DOI:10.3760/cma.j.issn.0253-3766.2016.06.009
PMID:27346403
Abstract

OBJECTIVE

To compare the clinicopathological features and prognosis of HER2-negative luminal-type breast cancer patients with early and late recurrence.

METHODS

We reviewed the records of recurrent breast cancer patients who previously underwent surgery at the Cancer Hospital, Chinese Academy of Medical Sciences between 2003 and 2009. A total of 390 cases were identified as eligible recurrent patients with HER2-negative luminal-type breast cancer. Among them, 279 cases had early recurrence (DFS<5 years) and 111 cases had late recurrence (DFS≥5 years). The clinicopathological features, sites of initial metastasis and survival after recurrence in the two groups were compared and analyzed.

RESULTS

Patients with vascular invasion or and ≥4 lymph node metastases were found more common in the early recurrence group (P<0.05), while positive status of both hormone receptors and non-standardized hormone therapy were more frequently seen in the late recurrence group (P<0.05). In the late recurrence group, initial lung metastasis was seen in 47.7% of patients, significantly higher than that (25.1%) in the early recurrence group (P<0.001).
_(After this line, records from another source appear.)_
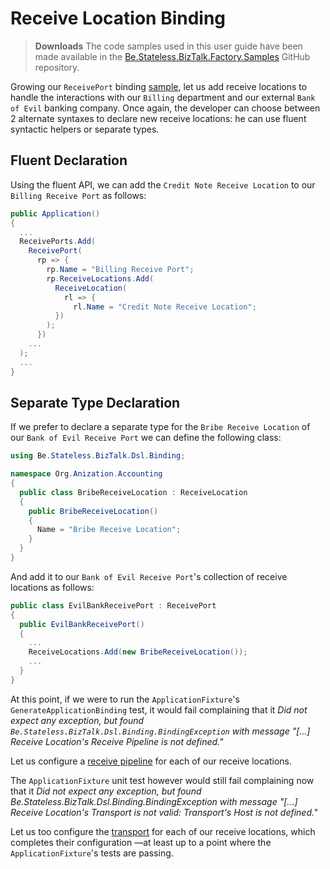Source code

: ﻿# Receive Location Binding

> **Downloads** The code samples used in this user guide have been made available in the [Be.Stateless.BizTalk.Factory.Samples][github.samples] GitHub repository.

Growing our `ReceivePort` binding [sample](./ReceivePort.md), let us add receive locations to handle the interactions with our `Billing` department and our external `Bank of Evil` banking company. Once again, the developer can choose between 2 alternate syntaxes to declare new receive locations: he can use fluent syntactic helpers or separate types.

## Fluent Declaration

Using the fluent API, we can add the `Credit Note Receive Location` to our `Billing Receive Port` as follows:

```csharp
public Application()
{
  ...
  ReceivePorts.Add(
    ReceivePort(
      rp => {
        rp.Name = "Billing Receive Port";
        rp.ReceiveLocations.Add(
          ReceiveLocation(
            rl => {
              rl.Name = "Credit Note Receive Location";
          })
        );
      })
    ...
  );
  ...
}
```

## Separate Type Declaration

If we prefer to declare a separate type for the `Bribe Receive Location` of our `Bank of Evil Receive Port` we can define the following class:

```csharp
using Be.Stateless.BizTalk.Dsl.Binding;

namespace Org.Anization.Accounting
{
  public class BribeReceiveLocation : ReceiveLocation
  {
    public BribeReceiveLocation()
    {
      Name = "Bribe Receive Location";
    }
  }
}
```

And add it to our `Bank of Evil Receive Port`'s collection of receive locations as follows:

```csharp
public class EvilBankReceivePort : ReceivePort
{
  public EvilBankReceivePort()
  {
    ...
    ReceiveLocations.Add(new BribeReceiveLocation());
    ...
  }
}
```

At this point, if we were to run the `ApplicationFixture`'s `GenerateApplicationBinding` test, it would fail complaining that it _Did not expect any exception, but found `Be.Stateless.BizTalk.Dsl.Binding.BindingException` with message "[...] Receive Location's Receive Pipeline is not defined."_

Let us configure a [receive pipeline](./Pipeline.md) for each of our receive locations.

The `ApplicationFixture` unit test however would still fail complaining now that it _Did not expect any exception, but found Be.Stateless.BizTalk.Dsl.Binding.BindingException with message "[...] Receive Location's Transport is not valid: Transport's Host is not defined."_

Let us too configure the [transport](./Transport.md) for each of our receive locations, which completes their configuration &mdash;at least up to a point where the `ApplicationFixture`'s tests are passing.

<!-- links -->

[github.samples]: https://github.com/icraftsoftware/Be.Stateless.BizTalk.Factory.Samples

<!--
cSpell:ignore Anization
-->
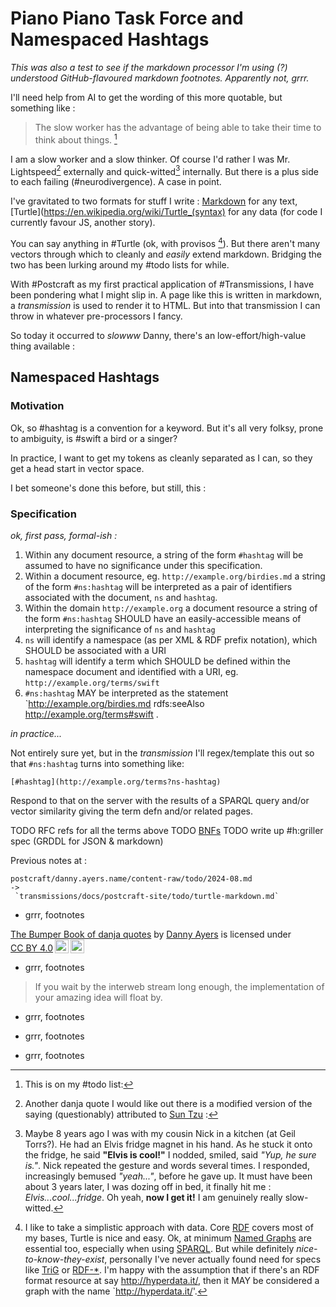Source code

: # Piano Piano Task Force and Namespaced Hashtags

_This was also a test to see if the markdown processor I'm using (?) understood GitHub-flavoured markdown footnotes. Apparently not, grrr._

I'll need help from AI to get the wording of this more quotable, but something like :

> The slow worker has the advantage of being able to take their time to think about things. [^1]

I am a slow worker and a slow thinker. Of course I'd rather I was Mr. Lightspeed[^2] externally and quick-witted[^3] internally. But there is a plus side to each failing (#neurodivergence). A case in point.

I've gravitated to two formats for stuff I write : [Markdown](https://en.wikipedia.org/wiki/Markdown) for any text, [Turtle](https://en.wikipedia.org/wiki/Turtle_(syntax) for any data (for code I currently favour JS, another story).

You can say anything in #Turtle (ok, with provisos [^4]). But there aren't many vectors through which to cleanly and _easily_ extend markdown. Bridging the two has been lurking around my #todo lists for while.

With #Postcraft as my first practical application of #Transmissions, I have been pondering what I might slip in. A page like this is written in markdown, a _transmission_ is used to render it to HTML. But into that transmission I can throw in whatever pre-processors I fancy.

So today it occurred to _slowww_ Danny, there's an low-effort/high-value thing available :

## Namespaced Hashtags

### Motivation

Ok, so #hashtag is a convention for a keyword. But it's all very folksy, prone to ambiguity, is #swift a bird or a singer?

In practice, I want to get my tokens as cleanly separated as I can, so they get a head start in vector space.

I bet someone's done this before, but still, this :

### Specification

_ok, first pass, formal-ish :_

1. Within any document resource, a string of the form `#hashtag` will be assumed to have no significance under this specification.
2. Within a document resource, eg. `http://example.org/birdies.md` a string of the form `#ns:hashtag` will be interpreted as a pair of identifiers associated with the document, `ns` and `hashtag`.
3. Within the domain `http://example.org` a document resource a string of the form `#ns:hashtag` SHOULD have an easily-accessible means of interpreting the significance of `ns` and `hashtag`
4. `ns` will identify a namespace (as per XML & RDF prefix notation), which SHOULD be associated with a URI
5. `hashtag` will identify a term which SHOULD be defined within the namespace document and identified with a URI, eg. `http://example.org/terms/swift`
6. `#ns:hashtag` MAY be interpreted as the statement `<http://example.org/birdies.md> rdfs:seeAlso <http://example.org/terms#swift> .

_in practice..._

Not entirely sure yet, but in the _transmission_ I'll regex/template this out so that `#ns:hashtag` turns into something like:

```
[#hashtag](http://example.org/terms?ns-hashtag)
```

Respond to that on the server with the results of a SPARQL query and/or vector similarity giving the term defn and/or related pages.

TODO RFC refs for all the terms above
TODO [BNFs](https://en.wikipedia.org/wiki/Backus%E2%80%93Naur_form)
TODO write up #h:griller spec (GRDDL for JSON & markdown)

Previous notes at :

```
postcraft/danny.ayers.name/content-raw/todo/2024-08.md
->
 `transmissions/docs/postcraft-site/todo/turtle-markdown.md`
```

- grrr, footnotes

[^1]: This is on my #todo list:

<p xmlns:cc="http://creativecommons.org/ns#" xmlns:dct="http://purl.org/dc/terms/"><a property="dct:title" rel="cc:attributionURL" href="https://danny.ayers.name">The Bumper Book of danja quotes</a> by <a rel="cc:attributionURL dct:creator" property="cc:attributionName" href="https://danny.ayers.name/me">Danny Ayers</a> is licensed under <a href="https://creativecommons.org/licenses/by/4.0/?ref=chooser-v1" target="_blank" rel="license noopener noreferrer" style="display:inline-block;">CC BY 4.0<img style="height:22px!important;margin-left:3px;vertical-align:text-bottom;" src="https://mirrors.creativecommons.org/presskit/icons/cc.svg?ref=chooser-v1" alt=""><img style="height:22px!important;margin-left:3px;vertical-align:text-bottom;" src="https://mirrors.creativecommons.org/presskit/icons/by.svg?ref=chooser-v1" alt=""></a></p>

- grrr, footnotes

[^2]: Another danja quote I would like out there is a modified version of the saying (questionably) attributed to [Sun Tzu](https://en.wikipedia.org/wiki/Sun_Tzu) :

> If you wait by the interweb stream long enough, the implementation of your amazing idea will float by.

- grrr, footnotes

[^3]: Maybe 8 years ago I was with my cousin Nick in a kitchen (at Geil Torrs?). He had an Elvis fridge magnet in his hand. As he stuck it onto the fridge, he said **"Elvis is cool!"** I nodded, smiled, said _"Yup, he sure is."_. Nick repeated the gesture and words several times. I responded, increasingly bemused _"yeah..."_, before he gave up. It must have been about 3 years later, I was dozing off in bed, it finally hit me : _Elvis...cool...fridge_. Oh yeah, **now I get it!** I am genuinely really slow-witted.

- grrr, footnotes

[^4]: I like to take a simplistic approach with data. Core [RDF](https://en.wikipedia.org/wiki/Resource_Description_Framework) covers most of my bases, Turtle is nice and easy. Ok, at minimum [Named Graphs](https://en.wikipedia.org/wiki/Named_graph)[^5] are essential too, especially when using [SPARQL](https://en.wikipedia.org/wiki/SPARQL). But while definitely _nice-to-know-they-exist_, personally I've never actually found need for specs like [TriG](<https://en.wikipedia.org/wiki/TriG_(syntax)>) or [RDF-\*](https://www.ontotext.com/knowledgehub/fundamentals/what-is-rdf-star/). I'm happy with the assumption that if there's an RDF format resource at say http://hyperdata.it/, then it MAY be considered a graph with the name `http://hyperdata.it/'.

- grrr, footnotes

[^5]: The Wikipedia page for [Named Graphs](https://en.wikipedia.org/wiki/Named_graph) is still largely as I created it in 2010 (hat tip to self, but it did take me me 5 years to see their value, slowwww). TODO ping @bobdc & Jeremy Carroll, prompt them to revise that page.
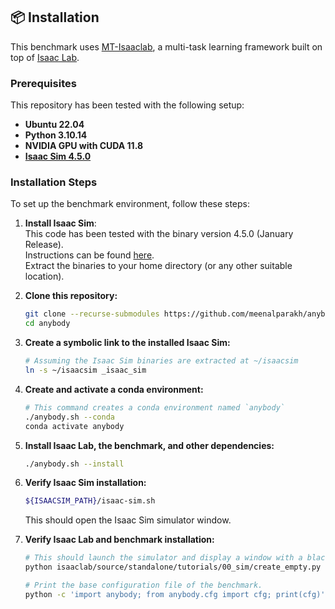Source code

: ## 📦 Installation

This benchmark uses [MT-Isaaclab](https://github.com/princeton-vl/MT-IsaacLab/tree/develop), a multi-task learning framework built on top of [Isaac Lab](https://isaac-sim.github.io/IsaacLab/main/index.html).

### Prerequisites

This repository has been tested with the following setup:

- **Ubuntu 22.04**
- **Python 3.10.14**
- **NVIDIA GPU with CUDA 11.8**
- [**Isaac Sim 4.5.0**](https://developer.nvidia.com/isaac-sim)

### Installation Steps

To set up the benchmark environment, follow these steps:

1. **Install Isaac Sim**:  
   This code has been tested with the binary version 4.5.0 (January Release).  
   Instructions can be found [here](https://docs.isaacsim.omniverse.nvidia.com/4.5.0/installation/download.html).  
   Extract the binaries to your home directory (or any other suitable location).

2. **Clone this repository:**

   ```bash
   git clone --recurse-submodules https://github.com/meenalparakh/anybody.git
   cd anybody
   ```

3. **Create a symbolic link to the installed Isaac Sim:**

   ```bash
   # Assuming the Isaac Sim binaries are extracted at ~/isaacsim
   ln -s ~/isaacsim _isaac_sim
   ```

4. **Create and activate a conda environment:**

   ```bash
   # This command creates a conda environment named `anybody`
   ./anybody.sh --conda
   conda activate anybody
   ```

5. **Install Isaac Lab, the benchmark, and other dependencies:**

   ```bash
   ./anybody.sh --install
   ```

6. **Verify Isaac Sim installation:**

   ```bash
   ${ISAACSIM_PATH}/isaac-sim.sh
   ```

   This should open the Isaac Sim simulator window.

7. **Verify Isaac Lab and benchmark installation:**

   ```bash
   # This should launch the simulator and display a window with a black ground plane.
   python isaaclab/source/standalone/tutorials/00_sim/create_empty.py

   # Print the base configuration file of the benchmark.
   python -c 'import anybody; from anybody.cfg import cfg; print(cfg)'
   ```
Although initial multiple organ metastases were more common in the late recurrence group (P<0.05), its median overall survival (OS) after recurrence was 66 months, significantly longer than that of the early recurrence group (39 months) (HR=1.6, P=0.003).

CONCLUSIONS

The two groups of HER2-negative luminal-type breast cancer patients with early and late recurrence show some differences in clinicopathological features and prognosis. Both vascular invasion and ≥4 lymph node metastases are important factors affecting the DFS in HER-2-negative luminal-type breast cancer patients, and early recurrence is more frequently seen in this group. Late recurrence is the more frequent recurrence pattern in the HER-2 negative luminal type breast cancer patients, especially, in the double hormone receptor-positive patients who received non-standardized hormone therapy. The prognosis for patients with late recurrence is better than that in the patients with early recurrence.

摘要

目的

比较HER2阴性管腔型乳腺癌早期复发和晚期复发患者的临床病理特征及预后。

方法

回顾2003年至2009年间在中国医学科学院肿瘤医院接受过手术的复发性乳腺癌患者的病历。共390例患者被确定为符合条件的HER2阴性管腔型复发性乳腺癌患者。其中,279例为早期复发(无病生存期<5年),111例为晚期复发(无病生存期≥5年)。比较并分析两组患者的临床病理特征、初始转移部位及复发后的生存情况。

结果

早期复发组血管侵犯或≥4枚淋巴结转移更为常见(P<0.05),而晚期复发组激素受体阳性状态及非标准化激素治疗更为常见(P<0.05)。晚期复发组中,47.7%的患者初始肺转移,显著高于早期复发组的25.1%(P<0.001)。尽管晚期复发组初始多器官转移更为常见(P<0.05),但其复发后的中位总生存期(OS)为66个月,显著长于早期复发组的39个月(风险比=1.6,P=0.003)。

结论

HER2阴性管腔型乳腺癌早期复发和晚期复发两组患者在临床病理特征及预后方面存在一些差异。血管侵犯和≥4枚淋巴结转移均是影响HER-2阴性管腔型乳腺癌患者无病生存期的重要因素,且该组患者早期复发更为常见。晚期复发是HER-2阴性管腔型乳腺癌患者更常见的复发模式,尤其是在接受非标准化激素治疗的双激素受体阳性患者中。晚期复发患者的预后优于早期复发患者。